Let us have a look at a few of the advantages of investing in equity and how equity investment helps you achieve both short and long term financial objectives. Your equity investment offers you the following advantages:
Dividends
Dividends are the periodical returns generated by your investment in the share capital of the company. This is your regular income if the company is performing well and is a reward for taking risk of investing in the capital. Companies generally reward their shareholders through dividend pay-outs, which give an indication that the company’s financial and profit situation is pretty good.
Bonus shares
If the company is sitting on a huge reserve, it also rewards its shareholders by issue of bonus shares. Bonus shares are additional shares allotted to existing shareholders on some predetermined ratio such as 1:2, which means one additional share for every 2 shares held by the shareholder. These shares are allotted with having to pay anything and hence the acquisition cost of investment is reduced to that extent.
Rights issue
Rights shares are allotted to the existing shareholders at a discount to the existing market price. The difference between bonus and rights is that while bonus is free, for rights, shareholders have to pay the discounted price. However the shareholders also have a right to renounce the rights, if they feel that the price is not worthwhile for them to make additional investment in the company
Capital appreciation
This is one of the foremost reasons for investing in equity capital of a company.

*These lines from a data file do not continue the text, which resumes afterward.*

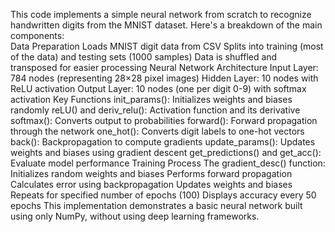This code implements a simple neural network from scratch to recognize handwritten digits from the MNIST dataset. Here's a breakdown of the main components:  
Data Preparation
Loads MNIST digit data from CSV
Splits into training (most of the data) and testing sets (1000 samples)
Data is shuffled and transposed for easier processing
Neural Network Architecture
Input Layer: 784 nodes (representing 28×28 pixel images)
Hidden Layer: 10 nodes with ReLU activation
Output Layer: 10 nodes (one per digit 0-9) with softmax activation
Key Functions
init_params(): Initializes weights and biases randomly
reLU() and deriv_relu(): Activation function and its derivative
softmax(): Converts output to probabilities
forward(): Forward propagation through the network
one_hot(): Converts digit labels to one-hot vectors
back(): Backpropagation to compute gradients
update_params(): Updates weights and biases using gradient descent
get_predictions() and get_acc(): Evaluate model performance
Training Process
The gradient_desc() function:  
Initializes random weights and biases
Performs forward propagation
Calculates error using backpropagation
Updates weights and biases
Repeats for specified number of epochs (100)
Displays accuracy every 50 epochs
This implementation demonstrates a basic neural network built using only NumPy, without using deep learning frameworks.
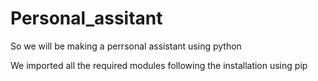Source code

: # Personal_assitant
So we will be making a perrsonal assistant using python

We imported all the required modules following the installation using pip

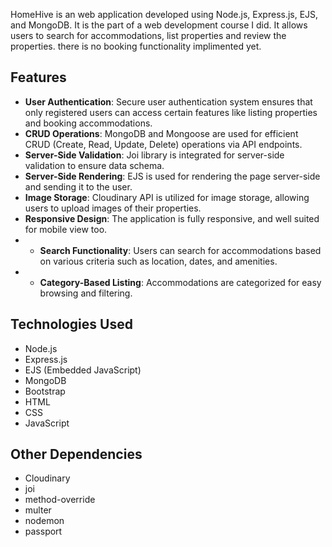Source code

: 

HomeHive is an  web application developed using Node.js, Express.js, EJS, and MongoDB. It is the part of a web development course I did. It allows users to search for accommodations, list properties and review the properties. there is no booking functionality implimented yet.



## Features
- **User Authentication**: Secure user authentication system ensures that only registered users can access certain features like listing properties and booking accommodations.
- **CRUD Operations**: MongoDB and Mongoose are used for efficient CRUD (Create, Read, Update, Delete) operations via API endpoints.
- **Server-Side Validation**: Joi library is integrated for server-side validation to ensure data schema.
- **Server-Side Rendering**: EJS is used for rendering the page server-side and sending it to the user.
- **Image Storage**: Cloudinary API is utilized for image storage, allowing users to upload images of their properties.
- **Responsive Design**: The application is fully responsive, and well suited for mobile view too.
- - **Search Functionality**: Users can search for accommodations based on various criteria such as location, dates, and amenities.
- - **Category-Based Listing**: Accommodations are categorized for easy browsing and filtering.

## Technologies Used

- Node.js
- Express.js
- EJS (Embedded JavaScript)
- MongoDB
- Bootstrap
- HTML
- CSS
- JavaScript

## Other Dependencies

- Cloudinary
- joi
- method-override
- multer
- nodemon
- passport
  

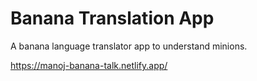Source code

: # Banana Translation App

A banana language translator app to understand minions.

https://manoj-banana-talk.netlify.app/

Investing in equity capital at appropriate price levels can see your investment value jump significantly over a period of time. Capital appreciation is the reward for risk bearing and hence your wealth may see an upward movement over a period of time as the share price of stocks in your portfolio increases. This is by far the most important factor attracting people to invest in capital market.
Liquidity
Liquidity in the form of converting your investment into cash in times of need. This means that equity investment is one of the most liquid investments possible and you can safely invest therein, being fully rest assured that your investment is easily convertible into cash as and when you require converting it into cash.